• Task to carry out: Read the data and repeat all of it exactly.

• Source texts of formatted documents:

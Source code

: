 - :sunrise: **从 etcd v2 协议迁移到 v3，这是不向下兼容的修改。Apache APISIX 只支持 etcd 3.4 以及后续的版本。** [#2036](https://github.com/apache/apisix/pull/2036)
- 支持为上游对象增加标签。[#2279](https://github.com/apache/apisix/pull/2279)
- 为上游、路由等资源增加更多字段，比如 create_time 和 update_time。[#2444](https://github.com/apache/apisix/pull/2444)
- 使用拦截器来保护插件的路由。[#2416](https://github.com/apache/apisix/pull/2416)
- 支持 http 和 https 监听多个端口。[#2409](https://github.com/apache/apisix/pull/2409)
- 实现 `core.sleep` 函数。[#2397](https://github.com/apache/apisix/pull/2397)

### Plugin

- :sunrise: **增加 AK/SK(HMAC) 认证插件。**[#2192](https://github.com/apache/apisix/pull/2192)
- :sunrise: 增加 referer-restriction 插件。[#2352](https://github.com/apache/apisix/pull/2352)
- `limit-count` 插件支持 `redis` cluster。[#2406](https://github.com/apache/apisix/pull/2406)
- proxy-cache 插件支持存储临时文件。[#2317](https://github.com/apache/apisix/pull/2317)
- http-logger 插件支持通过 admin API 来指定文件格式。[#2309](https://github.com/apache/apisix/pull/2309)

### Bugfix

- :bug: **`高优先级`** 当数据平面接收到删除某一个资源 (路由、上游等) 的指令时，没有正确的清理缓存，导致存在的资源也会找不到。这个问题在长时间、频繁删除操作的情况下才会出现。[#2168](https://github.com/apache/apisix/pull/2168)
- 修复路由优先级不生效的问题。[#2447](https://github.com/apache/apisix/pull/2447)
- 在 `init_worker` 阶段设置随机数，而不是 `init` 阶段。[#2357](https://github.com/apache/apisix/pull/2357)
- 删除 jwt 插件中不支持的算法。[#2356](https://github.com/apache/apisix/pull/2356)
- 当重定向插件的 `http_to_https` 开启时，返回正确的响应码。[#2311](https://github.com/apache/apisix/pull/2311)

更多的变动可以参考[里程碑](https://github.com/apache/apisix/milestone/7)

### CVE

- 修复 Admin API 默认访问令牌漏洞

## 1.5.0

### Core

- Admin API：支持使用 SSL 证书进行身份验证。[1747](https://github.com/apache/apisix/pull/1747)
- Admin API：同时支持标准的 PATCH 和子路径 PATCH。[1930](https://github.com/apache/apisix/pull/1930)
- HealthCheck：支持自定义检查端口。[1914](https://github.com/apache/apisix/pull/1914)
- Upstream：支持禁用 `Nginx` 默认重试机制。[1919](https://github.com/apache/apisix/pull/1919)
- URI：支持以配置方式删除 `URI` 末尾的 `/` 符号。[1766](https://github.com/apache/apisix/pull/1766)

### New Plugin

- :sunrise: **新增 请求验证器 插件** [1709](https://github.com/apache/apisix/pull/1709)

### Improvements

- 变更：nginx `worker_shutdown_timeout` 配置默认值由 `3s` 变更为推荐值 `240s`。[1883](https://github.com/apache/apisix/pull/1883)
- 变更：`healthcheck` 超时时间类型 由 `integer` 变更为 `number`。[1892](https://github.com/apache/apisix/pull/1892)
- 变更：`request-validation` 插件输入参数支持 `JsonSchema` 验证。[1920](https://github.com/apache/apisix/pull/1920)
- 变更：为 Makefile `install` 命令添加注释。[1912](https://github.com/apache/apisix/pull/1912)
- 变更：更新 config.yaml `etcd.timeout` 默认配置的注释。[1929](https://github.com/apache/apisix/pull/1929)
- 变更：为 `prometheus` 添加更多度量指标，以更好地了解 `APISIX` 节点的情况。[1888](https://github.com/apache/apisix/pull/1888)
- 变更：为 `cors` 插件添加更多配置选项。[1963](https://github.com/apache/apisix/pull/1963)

• Exercise solution:
Source code

: - :sunrise: **从 etcd v2 协议迁移到 v3，这是不向下兼容的修改。Apache APISIX 只支持 etcd 3.4 以及后续的版本。** [#2036](https://github.com/apache/apisix/pull/2036)
- 支持为上游对象增加标签。[#2279](https://github.com/apache/apisix/pull/2279)
- 为上游、路由等资源增加更多字段，比如 create_time 和 update_time。[#2444](https://github.com/apache/apisix/pull/2444)
- 使用拦截器来保护插件的路由。[#2416](https://github.com/apache/apisix/pull/2416)
- 支持 http 和 https 监听多个端口。[#2409](https://github.com/apache/apisix/pull/2409)
- 实现 `core.sleep` 函数。[#2397](https://github.com/apache/apisix/pull/2397)

### Plugin

- :sunrise: **增加 AK/SK(HMAC) 认证插件。**[#2192](https://github.com/apache/apisix/pull/2192)
- :sunrise: 增加 referer-restriction 插件。[#2352](https://github.com/apache/apisix/pull/2352)
- `limit-count` 插件支持 `redis` cluster。[#2406](https://github.com/apache/apisix/pull/2406)
- proxy-cache 插件支持存储临时文件。[#2317](https://github.com/apache/apisix/pull/2317)
- http-logger 插件支持通过 admin API 来指定文件格式。[#2309](https://github.com/apache/apisix/pull/2309)

### Bugfix

- :bug: **`高优先级`** 当数据平面接收到删除某一个资源 (路由、上游等) 的指令时，没有正确的清理缓存，导致存在的资源也会找不到。这个问题在长时间、频繁删除操作的情况下才会出现。[#2168](https://github.com/apache/apisix/pull/2168)
- 修复路由优先级不生效的问题。[#2447](https://github.com/apache/apisix/pull/2447)
- 在 `init_worker` 阶段设置随机数，而不是 `init` 阶段。[#2357](https://github.com/apache/apisix/pull/2357)
- 删除 jwt 插件中不支持的算法。[#2356](https://github.com/apache/apisix/pull/2356)
- 当重定向插件的 `http_to_https` 开启时，返回正确的响应码。[#2311](https://github.com/apache/apisix/pull/2311)

更多的变动可以参考[里程碑](https://github.com/apache/apisix/milestone/7)

### CVE

- 修复 Admin API 默认访问令牌漏洞

## 1.5.0

### Core

- Admin API：支持使用 SSL 证书进行身份验证。[1747](https://github.com/apache/apisix/pull/1747)
- Admin API：同时支持标准的 PATCH 和子路径 PATCH。[1930](https://github.com/apache/apisix/pull/1930)
- HealthCheck：支持自定义检查端口。[1914](https://github.com/apache/apisix/pull/1914)
- Upstream：支持禁用 `Nginx` 默认重试机制。[1919](https://github.com/apache/apisix/pull/1919)
- URI：支持以配置方式删除 `URI` 末尾的 `/` 符号。[1766](https://github.com/apache/apisix/pull/1766)

### New Plugin

- :sunrise: **新增 请求验证器 插件** [1709](https://github.com/apache/apisix/pull/1709)

### Improvements

- 变更：nginx `worker_shutdown_timeout` 配置默认值由 `3s` 变更为推荐值 `240s`。[1883](https://github.com/apache/apisix/pull/1883)
- 变更：`healthcheck` 超时时间类型 由 `integer` 变更为 `number`。[1892](https://github.com/apache/apisix/pull/1892)
- 变更：`request-validation` 插件输入参数支持 `JsonSchema` 验证。[1920](https://github.com/apache/apisix/pull/1920)
- 变更：为 Makefile `install` 命令添加注释。[1912](https://github.com/apache/apisix/pull/1912)
- 变更：更新 config.yaml `etcd.timeout` 默认配置的注释。[1929](https://github.com/apache/apisix/pull/1929)
- 变更：为 `prometheus` 添加更多度量指标，以更好地了解 `APISIX` 节点的情况。[1888](https://github.com/apache/apisix/pull/1888)
- 变更：为 `cors` 插件添加更多配置选项。[1963](https://github.com/apache/apisix/pull/1963)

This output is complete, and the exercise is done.